MEMORANDUM
La Jolla Friends of the Seals (“Friends”) appeals the denial of its request for attorney’s fees from the City of San Diego (“the City”). The district court retained “equitable jurisdiction” over attorney’s fees “even [though] the underlying case is moot.” Zucker v. Occidental Petroleum Corp., 192 F.3d 1323, 1329 (9th Cir.1999). We have jurisdiction pursuant to 28 U.S.C. § 1291 and we affirm.

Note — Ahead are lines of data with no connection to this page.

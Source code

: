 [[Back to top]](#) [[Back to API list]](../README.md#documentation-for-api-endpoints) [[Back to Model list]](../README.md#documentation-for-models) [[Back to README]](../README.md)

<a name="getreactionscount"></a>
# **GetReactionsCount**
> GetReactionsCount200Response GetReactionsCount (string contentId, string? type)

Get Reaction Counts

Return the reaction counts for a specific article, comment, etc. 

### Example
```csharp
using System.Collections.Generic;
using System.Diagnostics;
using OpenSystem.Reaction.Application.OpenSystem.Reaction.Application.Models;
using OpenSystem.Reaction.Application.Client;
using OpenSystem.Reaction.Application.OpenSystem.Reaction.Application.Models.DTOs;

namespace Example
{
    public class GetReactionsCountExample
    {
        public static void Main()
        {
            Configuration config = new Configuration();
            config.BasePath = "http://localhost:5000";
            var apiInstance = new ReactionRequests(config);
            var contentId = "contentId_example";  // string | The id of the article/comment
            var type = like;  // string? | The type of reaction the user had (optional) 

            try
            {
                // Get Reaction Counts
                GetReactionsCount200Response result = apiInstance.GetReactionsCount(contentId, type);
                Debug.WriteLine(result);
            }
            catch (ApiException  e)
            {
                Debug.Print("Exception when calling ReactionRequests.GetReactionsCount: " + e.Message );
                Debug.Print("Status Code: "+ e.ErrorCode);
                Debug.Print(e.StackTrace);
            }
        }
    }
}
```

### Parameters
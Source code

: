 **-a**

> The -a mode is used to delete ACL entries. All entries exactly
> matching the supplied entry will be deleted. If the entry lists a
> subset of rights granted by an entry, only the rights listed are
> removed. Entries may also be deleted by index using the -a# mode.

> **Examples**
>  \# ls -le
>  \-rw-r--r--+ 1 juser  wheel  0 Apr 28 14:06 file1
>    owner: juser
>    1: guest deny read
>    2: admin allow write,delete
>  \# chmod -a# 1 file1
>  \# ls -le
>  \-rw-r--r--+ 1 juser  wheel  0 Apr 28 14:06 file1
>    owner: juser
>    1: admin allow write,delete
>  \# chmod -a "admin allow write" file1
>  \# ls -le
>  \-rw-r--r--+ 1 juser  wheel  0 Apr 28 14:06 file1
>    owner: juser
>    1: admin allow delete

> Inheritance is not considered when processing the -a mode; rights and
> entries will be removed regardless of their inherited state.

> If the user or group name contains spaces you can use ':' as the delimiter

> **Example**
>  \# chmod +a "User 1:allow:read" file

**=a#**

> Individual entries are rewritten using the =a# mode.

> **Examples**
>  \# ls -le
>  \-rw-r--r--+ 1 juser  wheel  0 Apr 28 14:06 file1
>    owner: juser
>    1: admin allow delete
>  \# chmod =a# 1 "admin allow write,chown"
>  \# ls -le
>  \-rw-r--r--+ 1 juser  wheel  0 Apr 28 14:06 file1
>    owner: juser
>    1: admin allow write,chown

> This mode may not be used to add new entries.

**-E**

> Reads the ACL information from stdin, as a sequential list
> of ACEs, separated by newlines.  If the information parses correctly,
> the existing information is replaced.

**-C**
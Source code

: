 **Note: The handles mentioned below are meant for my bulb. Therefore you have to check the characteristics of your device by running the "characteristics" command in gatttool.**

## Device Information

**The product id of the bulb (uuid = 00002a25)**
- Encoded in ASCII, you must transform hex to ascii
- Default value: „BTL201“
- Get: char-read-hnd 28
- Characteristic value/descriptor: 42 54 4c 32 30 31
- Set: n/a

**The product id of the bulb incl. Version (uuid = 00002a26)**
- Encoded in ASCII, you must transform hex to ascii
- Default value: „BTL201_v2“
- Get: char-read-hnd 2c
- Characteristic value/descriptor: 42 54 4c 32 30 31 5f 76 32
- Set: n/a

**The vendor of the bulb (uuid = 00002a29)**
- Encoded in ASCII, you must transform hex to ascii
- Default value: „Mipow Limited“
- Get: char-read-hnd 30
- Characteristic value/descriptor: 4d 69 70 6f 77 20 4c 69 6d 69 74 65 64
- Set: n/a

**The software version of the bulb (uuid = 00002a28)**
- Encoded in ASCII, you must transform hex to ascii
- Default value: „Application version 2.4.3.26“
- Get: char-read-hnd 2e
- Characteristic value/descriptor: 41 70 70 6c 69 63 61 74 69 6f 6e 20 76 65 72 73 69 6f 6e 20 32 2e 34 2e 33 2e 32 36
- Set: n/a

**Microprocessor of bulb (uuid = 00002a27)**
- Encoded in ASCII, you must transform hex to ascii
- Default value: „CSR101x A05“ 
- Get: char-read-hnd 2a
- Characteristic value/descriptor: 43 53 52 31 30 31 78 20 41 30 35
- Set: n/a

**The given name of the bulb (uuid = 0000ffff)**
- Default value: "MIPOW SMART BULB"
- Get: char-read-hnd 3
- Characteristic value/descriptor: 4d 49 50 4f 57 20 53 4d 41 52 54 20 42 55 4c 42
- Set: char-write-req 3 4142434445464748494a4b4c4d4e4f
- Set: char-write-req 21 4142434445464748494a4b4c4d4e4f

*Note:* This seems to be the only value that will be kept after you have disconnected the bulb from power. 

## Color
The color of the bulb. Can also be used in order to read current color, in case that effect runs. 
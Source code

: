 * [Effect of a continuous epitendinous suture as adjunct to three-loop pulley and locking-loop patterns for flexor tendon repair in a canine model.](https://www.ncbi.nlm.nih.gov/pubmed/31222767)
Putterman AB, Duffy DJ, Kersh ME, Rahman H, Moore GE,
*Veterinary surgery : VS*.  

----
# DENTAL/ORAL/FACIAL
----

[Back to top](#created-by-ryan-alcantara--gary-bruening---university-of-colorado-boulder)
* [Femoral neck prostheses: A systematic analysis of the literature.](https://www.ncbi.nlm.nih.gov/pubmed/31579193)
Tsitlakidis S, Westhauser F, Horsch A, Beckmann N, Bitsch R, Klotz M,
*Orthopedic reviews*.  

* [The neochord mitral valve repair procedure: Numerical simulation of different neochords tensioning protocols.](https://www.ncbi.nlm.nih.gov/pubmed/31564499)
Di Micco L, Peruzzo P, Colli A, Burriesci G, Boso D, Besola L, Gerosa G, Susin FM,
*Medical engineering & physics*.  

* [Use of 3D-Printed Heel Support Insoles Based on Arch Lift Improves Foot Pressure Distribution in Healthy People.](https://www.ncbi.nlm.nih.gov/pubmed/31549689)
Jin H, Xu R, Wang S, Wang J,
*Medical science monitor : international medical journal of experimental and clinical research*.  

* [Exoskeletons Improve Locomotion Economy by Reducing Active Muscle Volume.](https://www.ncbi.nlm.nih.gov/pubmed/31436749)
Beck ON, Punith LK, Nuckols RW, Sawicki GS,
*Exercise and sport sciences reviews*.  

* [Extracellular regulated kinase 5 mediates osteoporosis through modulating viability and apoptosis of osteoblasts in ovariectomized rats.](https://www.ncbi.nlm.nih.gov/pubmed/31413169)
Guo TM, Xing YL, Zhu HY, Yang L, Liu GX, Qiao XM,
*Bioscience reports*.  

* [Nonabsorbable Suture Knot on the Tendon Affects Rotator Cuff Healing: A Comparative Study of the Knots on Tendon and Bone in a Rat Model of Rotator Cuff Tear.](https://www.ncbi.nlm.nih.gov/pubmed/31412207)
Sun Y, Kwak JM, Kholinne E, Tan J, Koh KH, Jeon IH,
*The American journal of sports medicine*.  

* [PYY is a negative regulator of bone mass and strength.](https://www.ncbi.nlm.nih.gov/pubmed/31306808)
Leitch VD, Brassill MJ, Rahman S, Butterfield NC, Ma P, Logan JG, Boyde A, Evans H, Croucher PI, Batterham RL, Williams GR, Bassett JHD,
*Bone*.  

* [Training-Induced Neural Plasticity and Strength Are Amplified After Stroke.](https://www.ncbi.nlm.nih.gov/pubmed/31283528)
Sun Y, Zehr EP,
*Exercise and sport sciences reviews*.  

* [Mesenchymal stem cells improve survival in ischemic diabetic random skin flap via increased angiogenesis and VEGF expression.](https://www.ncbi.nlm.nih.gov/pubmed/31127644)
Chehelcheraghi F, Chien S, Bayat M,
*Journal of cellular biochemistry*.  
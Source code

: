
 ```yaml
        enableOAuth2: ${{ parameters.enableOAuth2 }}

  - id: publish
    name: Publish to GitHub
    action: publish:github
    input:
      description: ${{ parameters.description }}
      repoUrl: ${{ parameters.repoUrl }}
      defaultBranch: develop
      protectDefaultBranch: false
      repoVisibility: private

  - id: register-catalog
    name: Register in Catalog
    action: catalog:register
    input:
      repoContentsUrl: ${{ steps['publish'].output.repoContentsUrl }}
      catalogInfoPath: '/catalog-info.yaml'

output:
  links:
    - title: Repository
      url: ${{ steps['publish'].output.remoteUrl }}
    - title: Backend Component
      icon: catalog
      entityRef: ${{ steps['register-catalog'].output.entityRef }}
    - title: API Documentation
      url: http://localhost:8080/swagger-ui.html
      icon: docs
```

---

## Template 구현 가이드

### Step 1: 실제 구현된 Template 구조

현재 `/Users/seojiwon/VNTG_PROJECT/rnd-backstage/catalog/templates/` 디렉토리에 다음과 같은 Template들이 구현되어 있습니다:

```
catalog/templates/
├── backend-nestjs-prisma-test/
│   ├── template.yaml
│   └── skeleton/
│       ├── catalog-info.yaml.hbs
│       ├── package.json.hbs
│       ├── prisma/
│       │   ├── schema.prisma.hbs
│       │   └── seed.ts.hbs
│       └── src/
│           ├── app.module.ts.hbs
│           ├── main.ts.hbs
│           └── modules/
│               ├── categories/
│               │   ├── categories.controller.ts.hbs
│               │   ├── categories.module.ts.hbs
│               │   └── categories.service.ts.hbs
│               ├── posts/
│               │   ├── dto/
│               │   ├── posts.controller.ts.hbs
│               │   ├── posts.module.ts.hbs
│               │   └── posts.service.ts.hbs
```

The question of whether Friends is entitled to attorney’s fees is governed by California’s “private attorney general doctrine.” Cal.Civ.Proc.Code. § 1021.5; see Felder v. Casey, 487 U.S. 131, 151, 108 S.Ct. 2302, 101 L.Ed.2d 123 (1988); Mangold v. Cal. Pub. Utilities Comm’n, 67 F.3d 1470, 1478 (9th Cir.1995). The City “may be held liable for attorney fees only if [it] was an ‘opposing party’ in the litigation.” Nestande v. Watson, 111 Cal.App.4th 232, 242, 4 Cal.Rptr.3d 18 (2003). Here, the City and Friends shared the same goal of protecting the seals during the pupping season. The City passed resolutions calling for a rope barrier to protect the seals, defended those resolutions in state court. Throughout the litigation, the City did not take any position that was adverse to Friends, and did not oppose any of the motions Friends filed. The district court correctly concluded that the City was not an “opposing party” within the meaning of California Code of Civil Procedure section 1021.5, and did not abuse its discretion by denying Friends’ motion for attorney’s fees and costs. See Nestande, 111 Cal.App.4th at 242, 4 Cal.Rptr.3d 18.
AFFIRMED
This disposition is not appropriate for publication and is not precedent except as provided by 9 th Cir. R. 36-3.